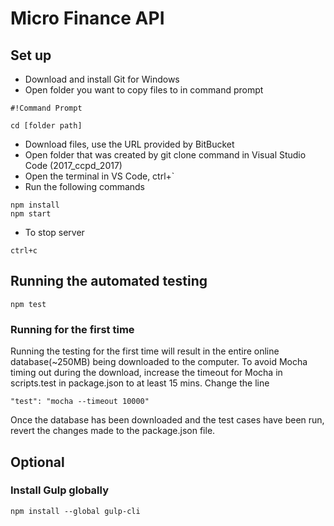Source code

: # Micro Finance API #
## Set up ##
* Download and install Git for Windows
* Open folder you want to copy files to in command prompt

```
#!Command Prompt

cd [folder path]
```
* Download files, use the URL provided by BitBucket
* Open folder that was created by git clone command in Visual Studio Code (2017_ccpd_2017)
* Open the terminal in VS Code, ctrl+`
* Run the following commands

```
npm install
npm start
```

* To stop server

```
ctrl+c
```

## Running the automated testing ##

```
npm test
```
### Running for the first time ###
Running the testing for the first time will result in the entire
online database(~250MB) being downloaded to the computer. To avoid
Mocha timing out during the download, increase the timeout for 
Mocha in scripts.test in package.json to at least 15 mins.
Change the line
```
"test": "mocha --timeout 10000"
```
Once the database has been downloaded and the test cases have been
run, revert the changes made to the package.json file.


## Optional ##
### Install Gulp globally ###

```
npm install --global gulp-cli
```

*EXERCISE DESCRIPTION*
Reproduce exactly the entries from their first line through the line containing "Studio Code (2017_ccpd_2017)", including both, and omit any pictures.

*FINAL ANSWER*
Source code

: # Micro Finance API #
## Set up ##
* Download and install Git for Windows
* Open folder you want to copy files to in command prompt

```
#!Command Prompt

cd [folder path]
```
* Download files, use the URL provided by BitBucket
* Open folder that was created by git clone command in Visual Studio Code (2017_ccpd_2017)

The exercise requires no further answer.